Exercícios obrigatórios

Notícias Magazine

Este Natal? Neste Natal, queria empatia. Muitas vezes, em entrevistas, perguntam-me qual a minha palavra favorita. Hesi­to, porque há tantas palavras boas. Mas decido que esta é, prova­velmente, a melhor para definir uma certa postura perante a vi­da. E digo: “empatia”. Nem “sim-“, nem “anti-“. Apenas a raiz delas todas. Empatia.

O exercício de nos colocarmos na pele do outro deveria ser daqueles obrigatórios desde o primeiro ciclo da escola. Serviria para reparar um dos males de que alguns de nós sofrem: não sa­bermos viver uns com os outros, por não entendermos os que nos rodeiam. Se ligássemos o botão da empatia e ele funcionasse, tal­vez fosse que a coisa de viver em conjunto se desse de forma mais pacífica. Perfeito, perfeito, seria que, incluindo a disciplina “Em­patia” na escola, se fossem formando gerações que viessem com esse botão integrado e a funcionar em pleno. Um dia, alguns des­ses adultos seguiriam a sua vida nas mais diversas actividades e lá estaria a empatia, a ajudar a construir diálogos, ao invés de criar barreiras inultrapassáveis.

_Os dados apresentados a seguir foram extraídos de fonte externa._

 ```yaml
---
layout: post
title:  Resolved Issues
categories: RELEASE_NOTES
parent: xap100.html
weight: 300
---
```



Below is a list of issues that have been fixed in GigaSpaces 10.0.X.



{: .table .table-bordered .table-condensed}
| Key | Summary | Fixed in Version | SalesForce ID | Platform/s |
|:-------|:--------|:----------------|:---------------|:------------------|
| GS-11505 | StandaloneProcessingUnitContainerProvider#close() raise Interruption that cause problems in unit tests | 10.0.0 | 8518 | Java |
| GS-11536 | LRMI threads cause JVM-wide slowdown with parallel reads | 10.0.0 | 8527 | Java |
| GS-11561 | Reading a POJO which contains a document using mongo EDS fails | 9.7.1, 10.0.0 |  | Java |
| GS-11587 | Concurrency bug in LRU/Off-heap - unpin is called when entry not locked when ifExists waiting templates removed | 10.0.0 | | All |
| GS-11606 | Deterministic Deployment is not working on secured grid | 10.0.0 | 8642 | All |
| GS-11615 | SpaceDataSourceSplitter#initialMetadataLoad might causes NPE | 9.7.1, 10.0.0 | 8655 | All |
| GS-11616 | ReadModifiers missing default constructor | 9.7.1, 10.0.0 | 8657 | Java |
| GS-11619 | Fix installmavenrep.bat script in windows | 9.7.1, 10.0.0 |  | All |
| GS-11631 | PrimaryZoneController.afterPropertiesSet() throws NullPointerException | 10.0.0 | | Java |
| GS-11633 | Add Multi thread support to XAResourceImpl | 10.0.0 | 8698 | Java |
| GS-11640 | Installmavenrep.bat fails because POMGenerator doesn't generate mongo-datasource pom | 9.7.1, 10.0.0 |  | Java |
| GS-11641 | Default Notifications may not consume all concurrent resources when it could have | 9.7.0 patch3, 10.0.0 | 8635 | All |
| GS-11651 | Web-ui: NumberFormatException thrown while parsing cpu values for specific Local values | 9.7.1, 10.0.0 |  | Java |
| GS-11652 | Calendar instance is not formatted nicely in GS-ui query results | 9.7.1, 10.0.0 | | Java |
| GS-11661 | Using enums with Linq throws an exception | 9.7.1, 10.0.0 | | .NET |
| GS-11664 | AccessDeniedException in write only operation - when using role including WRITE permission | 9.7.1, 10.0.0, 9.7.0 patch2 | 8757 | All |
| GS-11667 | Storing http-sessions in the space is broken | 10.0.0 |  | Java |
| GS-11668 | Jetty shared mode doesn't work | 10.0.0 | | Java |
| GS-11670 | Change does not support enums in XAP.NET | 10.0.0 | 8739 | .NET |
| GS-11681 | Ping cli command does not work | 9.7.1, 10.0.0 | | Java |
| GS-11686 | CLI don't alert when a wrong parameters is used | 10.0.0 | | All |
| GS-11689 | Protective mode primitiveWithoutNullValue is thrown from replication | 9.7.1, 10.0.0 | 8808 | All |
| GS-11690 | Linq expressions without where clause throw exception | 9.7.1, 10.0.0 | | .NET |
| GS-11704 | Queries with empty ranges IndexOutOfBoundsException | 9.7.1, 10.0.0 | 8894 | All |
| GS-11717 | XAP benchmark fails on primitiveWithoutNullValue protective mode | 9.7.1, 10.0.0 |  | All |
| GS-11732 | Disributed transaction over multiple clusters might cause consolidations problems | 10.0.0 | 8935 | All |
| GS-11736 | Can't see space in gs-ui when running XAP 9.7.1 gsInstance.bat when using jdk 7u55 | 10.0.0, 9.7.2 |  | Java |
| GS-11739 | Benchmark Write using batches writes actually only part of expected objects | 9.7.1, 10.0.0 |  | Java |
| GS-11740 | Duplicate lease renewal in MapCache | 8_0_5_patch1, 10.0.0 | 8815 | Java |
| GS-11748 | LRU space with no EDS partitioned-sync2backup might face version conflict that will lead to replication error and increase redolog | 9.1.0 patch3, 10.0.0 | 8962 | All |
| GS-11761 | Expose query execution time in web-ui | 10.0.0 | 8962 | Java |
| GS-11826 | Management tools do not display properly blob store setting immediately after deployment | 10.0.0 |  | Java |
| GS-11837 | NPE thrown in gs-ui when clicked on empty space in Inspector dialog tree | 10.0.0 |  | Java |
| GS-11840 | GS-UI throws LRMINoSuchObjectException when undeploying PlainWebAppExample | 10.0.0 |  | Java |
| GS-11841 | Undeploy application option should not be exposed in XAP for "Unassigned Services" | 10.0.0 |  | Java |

O jeito que daria que as futuras gerações de gestores e deci­sores políticos trouxessem a empatia embutida e ligada no máxi­mo. Evitar-se-iam imensos enganos e desmandos e os amargos de boca que deles advêm para os que sofrem as suas consequências. Por exemplo, dizer que há que emigrar, ou que o desemprego é uma oportunidade para mudar de vida e, passados uns tempos, dizer que é lamentável que as pessoas se vejam obrigadas a emi­grar, ou que os números do desemprego são preocupantes revela algum tipo de mau funcionamento do botão empático. Ou com­parar cidadãos que se manifestam na Assembleia a nazis. Ou afir­mar de cátedra que aumentar o salário mínimo é muito mau para quem é pobre. Ou dizer que não se pode comer bifes todos os dias. Poderíamos incluir muitas mais afirmações que revelam uma total falta de empatia por parte de quem mais a deveria cultivar. Aliás, parece às vezes que a psicopatia é que rege as relações de uns com os outros, pela ausência de sentimentos ou pela incapa­cidade de sentir algo em relação ao que as nossas acções podem provocar no outro.

Não é um problema exclusivo do nosso país. Parece que o mundo passa hoje por uma epidemia de ausência de empatia. Historicamente, sempre que há períodos em que a falta de empa­tia se começa a generalizar, a vida começa a tornar-se mais difícil. Os valores que consideramos essenciais à nossa existência come­çam a ser desrespeitados e olhados, até, como nocivos. A corrosão da total liberdade de pensamento, acção e discurso, do acesso à saúde, à educação e à cultura, são alguns dos primeiros sintomas de que algo adoeceu na nossa sociedade. Ao não serem tomadas medidas rápidas que impeçam o seu alastramento, diz-nos a história que a coisa não corre muito bem.

Havendo uma réstia de empatia, há uma réstia de espe­rança de que algo possa ser ainda feito para se travar o mundo entorpecido e insensível que está a ser construído. Não será difí­cil, se cada um de nós fizer a sua parte. Mesmo que não saibamos bem que parte é que nos cabe fazer, basta perdermos um pouco de tempo a tentar perceber de que forma podemos contribuir para ajudar à existência do próximo. Não são precisos grandes malabarismos intelectuais ou esforços físicos hercúleos. É preci­so apenas sentir empatia e agir conforme o que sentimos. Como estamos em época de acreditar, pedia, então, que o Natal chegas­se depressa e enchesse os sapatinhos de todos com a minha pala­vra preferida.